The data of study about the chitosan-selenium nanoparticles on depression-like behaviour induced by fluoride in mice via JAK2-STAT3 pathway

Data 18 firstly showed an unprecedented and very important finding was that 150 mg/L Sodium fluoride (NaF) resulted in the insufficient Se content in cortex. However, CS-SeNPs supplementation was beneficial to cortical Se retention in a dose-dependent manner and could antagonize fluoride-induced cortical Se depletion in data 18, which implied that oral administration of CS-SeNPs could be an effective way to supply Se. Further data 20 and 21 suggested that NaF decreased DA and NE content in the cortex, and 1 mg/kg·bw CS-SeNPs reduced the content of DA and NE, and 2 mg/kg·bw CS-SeNPs reduced the DA levels, while 0.5 mg/kg·bw CS-SeNPs had no obvious impact on the content of DA and NE, suggesting that long-term intake of 1, and 2 mg/kg·bw CS-SeNPs had potential negative effects on the monoamine nervous system.
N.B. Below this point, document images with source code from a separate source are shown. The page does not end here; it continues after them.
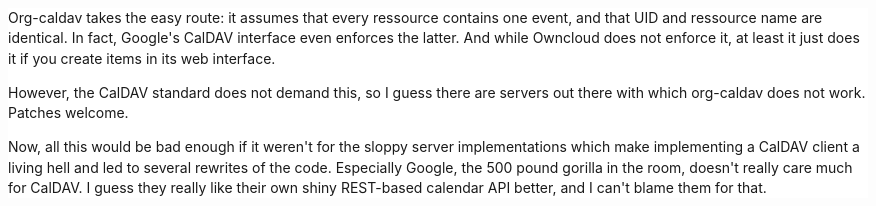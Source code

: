 Org-caldav takes the easy route: it assumes that every ressource
contains one event, and that UID and ressource name are identical. In
fact, Google's CalDAV interface even enforces the latter. And while
Owncloud does not enforce it, at least it just does it if you create
items in its web interface.

However, the CalDAV standard does not demand this, so I guess there
are servers out there with which org-caldav does not work. Patches
welcome.

Now, all this would be bad enough if it weren't for the sloppy server
implementations which make implementing a CalDAV client a living hell
and led to several rewrites of the code. Especially Google, the 500
pound gorilla in the room, doesn't really care much for CalDAV. I
guess they really like their own shiny REST-based calendar API better,
and I can't blame them for that.

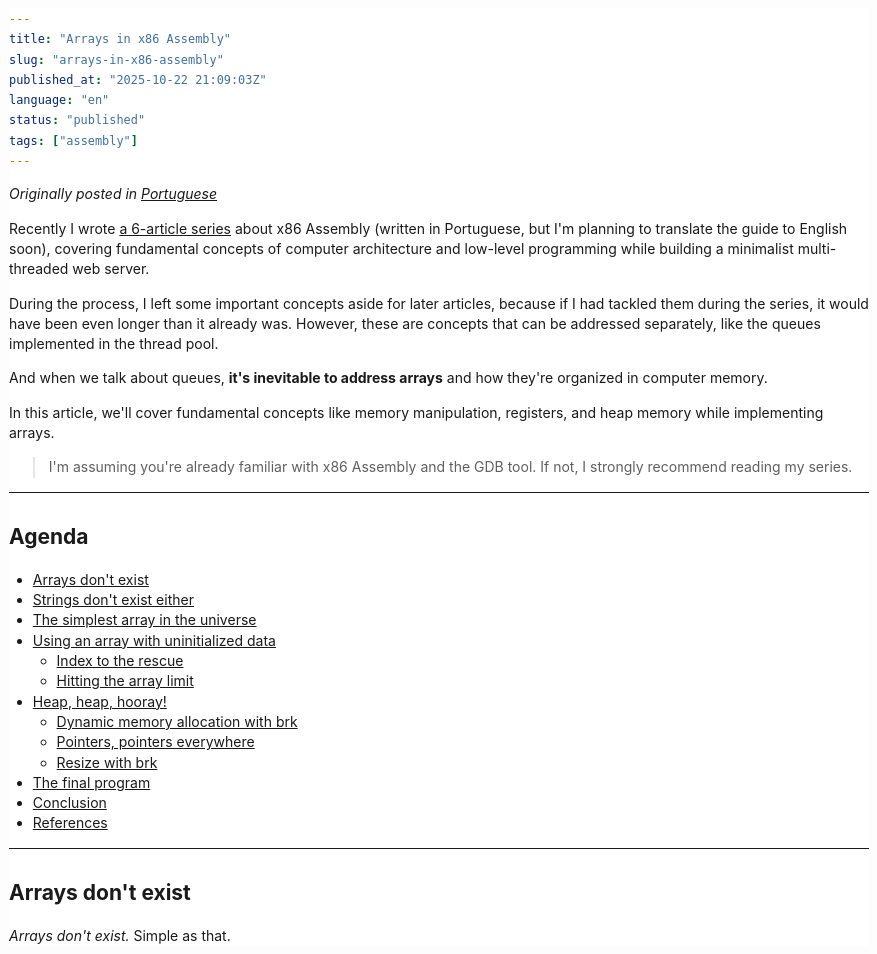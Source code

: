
 ```yaml
---
title: "Arrays in x86 Assembly"
slug: "arrays-in-x86-assembly"
published_at: "2025-10-22 21:09:03Z"
language: "en"
status: "published"
tags: ["assembly"]
---
```


_Originally posted in [Portuguese](https://leandronsp.com/articles/arrays-em-assembly-x86-55hb)_

Recently I wrote [a 6-article series](https://leandronsp.com/articles/construindo-um-web-server-em-assembly-x86-parte-i-introducao-14p5) about x86 Assembly (written in Portuguese, but I'm planning to translate the guide to English soon), covering fundamental concepts of computer architecture and low-level programming while building a minimalist multi-threaded web server.

During the process, I left some important concepts aside for later articles, because if I had tackled them during the series, it would have been even longer than it already was. However, these are concepts that can be addressed separately, like the queues implemented in the thread pool.

And when we talk about queues, **it's inevitable to address arrays** and how they're organized in computer memory.

In this article, we'll cover fundamental concepts like memory manipulation, registers, and heap memory while implementing arrays.

> I'm assuming you're already familiar with x86 Assembly and the GDB tool. If not, I strongly recommend reading my series.

---

## Agenda

* [Arrays don't exist](#arrays-dont-exist)
* [Strings don't exist either](#strings-dont-exist-either)
* [The simplest array in the universe](#the-simplest-array-in-the-universe)
* [Using an array with uninitialized data](#using-an-array-with-uninitialized-data)
  * [Index to the rescue](#index-to-the-rescue)
  * [Hitting the array limit](#hitting-the-array-limit)
* [Heap, heap, hooray!](#heap-heap-hooray)
  * [Dynamic memory allocation with brk](#dynamic-memory-allocation-with-brk)
  * [Pointers, pointers everywhere](#pointers-pointers-everywhere)
  * [Resize with brk](#resize-with-brk)
* [The final program](#the-final-program)
* [Conclusion](#conclusion)
* [References](#references)

---

## Arrays don't exist

_Arrays don't exist._ Simple as that.
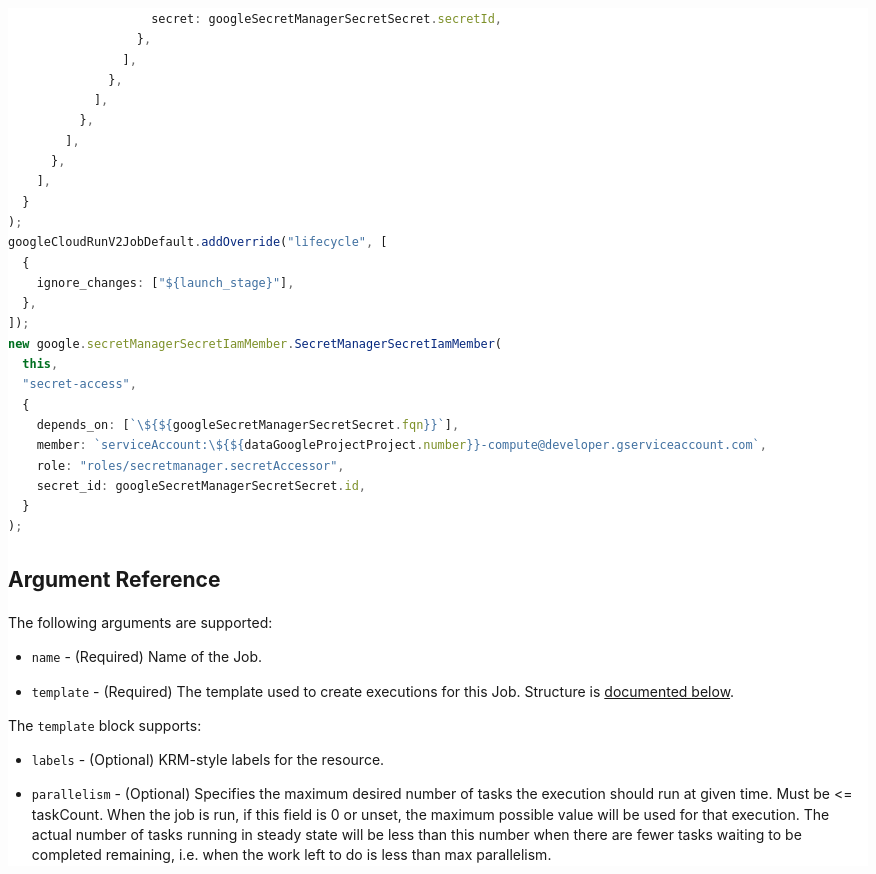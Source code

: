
 ```typescript
                    secret: googleSecretManagerSecretSecret.secretId,
                  },
                ],
              },
            ],
          },
        ],
      },
    ],
  }
);
googleCloudRunV2JobDefault.addOverride("lifecycle", [
  {
    ignore_changes: ["${launch_stage}"],
  },
]);
new google.secretManagerSecretIamMember.SecretManagerSecretIamMember(
  this,
  "secret-access",
  {
    depends_on: [`\${${googleSecretManagerSecretSecret.fqn}}`],
    member: `serviceAccount:\${${dataGoogleProjectProject.number}}-compute@developer.gserviceaccount.com`,
    role: "roles/secretmanager.secretAccessor",
    secret_id: googleSecretManagerSecretSecret.id,
  }
);

```

## Argument Reference

The following arguments are supported:

*   `name` -
    (Required)
    Name of the Job.

*   `template` -
    (Required)
    The template used to create executions for this Job.
    Structure is [documented below](#nested_template).

<a name="nested_template"></a>The `template` block supports:

*   `labels` -
    (Optional)
    KRM-style labels for the resource.

*   `parallelism` -
    (Optional)
    Specifies the maximum desired number of tasks the execution should run at given time. Must be <= taskCount. When the job is run, if this field is 0 or unset, the maximum possible value will be used for that execution. The actual number of tasks running in steady state will be less than this number when there are fewer tasks waiting to be completed remaining, i.e. when the work left to do is less than max parallelism.
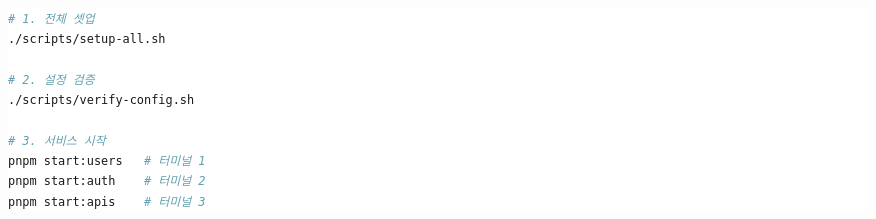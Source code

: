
 ```bash
# 1. 전체 셋업
./scripts/setup-all.sh

# 2. 설정 검증
./scripts/verify-config.sh

# 3. 서비스 시작
pnpm start:users   # 터미널 1
pnpm start:auth    # 터미널 2
pnpm start:apis    # 터미널 3
```


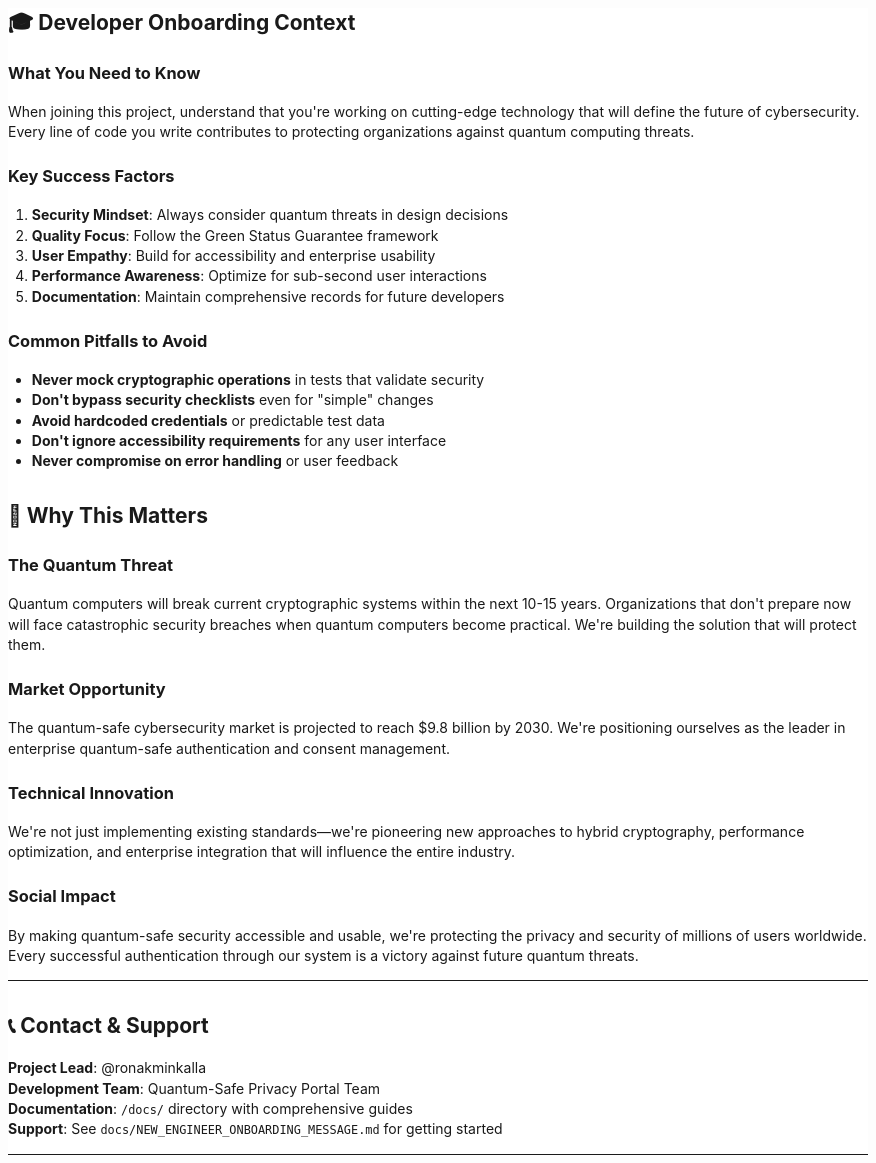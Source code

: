 ## 🎓 Developer Onboarding Context

### What You Need to Know
When joining this project, understand that you're working on cutting-edge technology that will define the future of cybersecurity. Every line of code you write contributes to protecting organizations against quantum computing threats.

### Key Success Factors
1. **Security Mindset**: Always consider quantum threats in design decisions
2. **Quality Focus**: Follow the Green Status Guarantee framework
3. **User Empathy**: Build for accessibility and enterprise usability
4. **Performance Awareness**: Optimize for sub-second user interactions
5. **Documentation**: Maintain comprehensive records for future developers

### Common Pitfalls to Avoid
- **Never mock cryptographic operations** in tests that validate security
- **Don't bypass security checklists** even for "simple" changes
- **Avoid hardcoded credentials** or predictable test data
- **Don't ignore accessibility requirements** for any user interface
- **Never compromise on error handling** or user feedback

## 🔮 Why This Matters

### The Quantum Threat
Quantum computers will break current cryptographic systems within the next 10-15 years. Organizations that don't prepare now will face catastrophic security breaches when quantum computers become practical. We're building the solution that will protect them.

### Market Opportunity
The quantum-safe cybersecurity market is projected to reach $9.8 billion by 2030. We're positioning ourselves as the leader in enterprise quantum-safe authentication and consent management.

### Technical Innovation
We're not just implementing existing standards—we're pioneering new approaches to hybrid cryptography, performance optimization, and enterprise integration that will influence the entire industry.

### Social Impact
By making quantum-safe security accessible and usable, we're protecting the privacy and security of millions of users worldwide. Every successful authentication through our system is a victory against future quantum threats.

---

## 📞 Contact & Support

**Project Lead**: @ronakminkalla  
**Development Team**: Quantum-Safe Privacy Portal Team  
**Documentation**: `/docs/` directory with comprehensive guides  
**Support**: See `docs/NEW_ENGINEER_ONBOARDING_MESSAGE.md` for getting started  

---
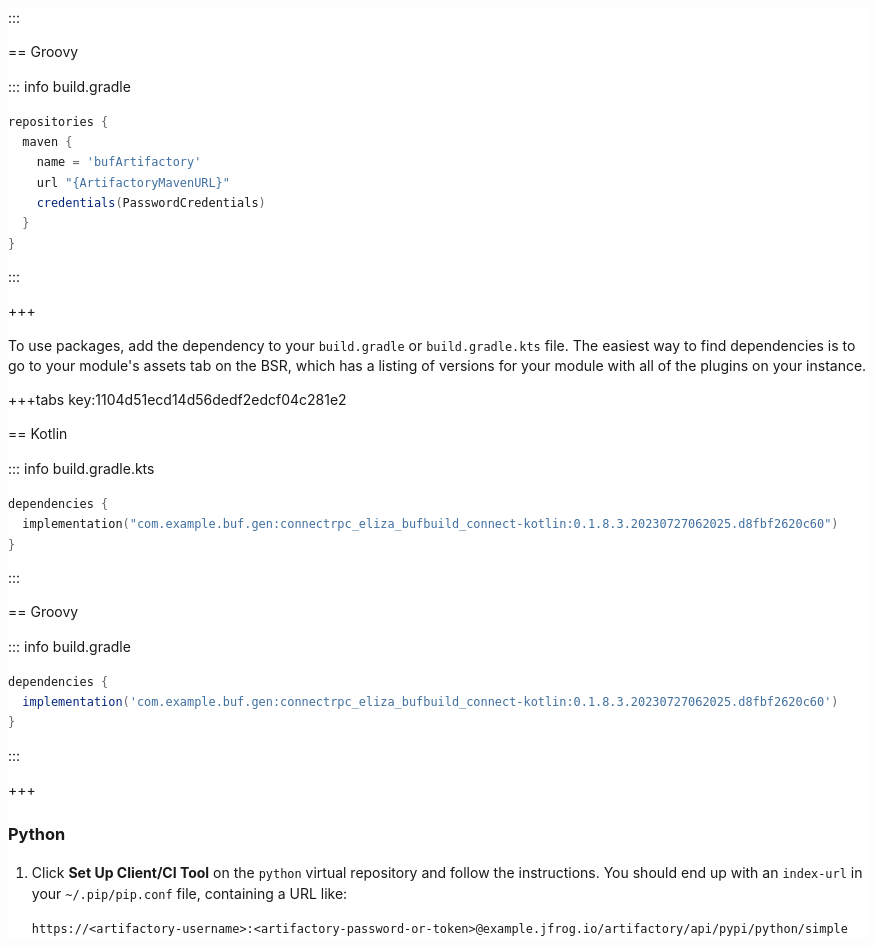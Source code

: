 :::

== Groovy

::: info build.gradle

```groovy
repositories {
  maven {
    name = 'bufArtifactory'
    url "{ArtifactoryMavenURL}"
    credentials(PasswordCredentials)
  }
}
```

:::

+++

To use packages, add the dependency to your `build.gradle` or `build.gradle.kts` file. The easiest way to find dependencies is to go to your module's assets tab on the BSR, which has a listing of versions for your module with all of the plugins on your instance.

+++tabs key:1104d51ecd14d56dedf2edcf04c281e2

== Kotlin

::: info build.gradle.kts

```kotlin
dependencies {
  implementation("com.example.buf.gen:connectrpc_eliza_bufbuild_connect-kotlin:0.1.8.3.20230727062025.d8fbf2620c60")
}
```

:::

== Groovy

::: info build.gradle

```groovy
dependencies {
  implementation('com.example.buf.gen:connectrpc_eliza_bufbuild_connect-kotlin:0.1.8.3.20230727062025.d8fbf2620c60')
}
```

:::

+++

### Python

1.  Click **Set Up Client/CI Tool** on the `python` virtual repository and follow the instructions. You should end up with an `index-url` in your `~/.pip/pip.conf` file, containing a URL like:

    ```text
    https://<artifactory-username>:<artifactory-password-or-token>@example.jfrog.io/artifactory/api/pypi/python/simple
    ```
Interestingly, data 20 and 21 demonstrated that 0.5 and 1 mg/kg·bw CS-SeNPs protected against dopaminergic and noradrenergic damage caused by NaF in the cortex of mice in this research, which provided the theoretical basis for CS-SeNPs to exert antidepressant - like behavior. Raw data 22-24 showed that the decreased CORT secretion was induced by fluoride in the cortex, however, the expression of GR was significantly increased in the cortex exposed to fluoride, and there was no obvious change of CRF. 0.5 mg/kg·bw and 2 mg/kg·bw CS-SeNPs significantly increased the secretion of CORT and CRF, and 0.5 mg/kg·bw CS-SeNPs significantly decreased the expression of GR, suggesting that CS-SeNPs may improve the response of HPA axis to stress. What’s more, CS-SeNPs of 0.5 mg/kg·bw, 1 mg/kg·bw and 2 mg/kg·bw reestablished the fluoride-reduced CORT secretion. These results demonstrated that the mechanisms of fluoride-induced depression-like behavior were mainly related to the abnormal secretion of monoamine neurotransmitters, rather than the abnormal hyperactivity of the HPA axis. And 0.5 mg/kg·bw and 1 mg/kg·bw CS-SeNPs reversed the abnormal secretion of monoamine neurotransmitters. These data can be used for reference or comparison to further understand the neurotoxicity of long-term use of CS-SeNPs. At the same time, these data provide a comparison of the neurotoxicity of different doses of CS-SeNPs. 0.5 mg/kg·bw provides a relatively safe threshold for long-term consumption CS-SeNPs.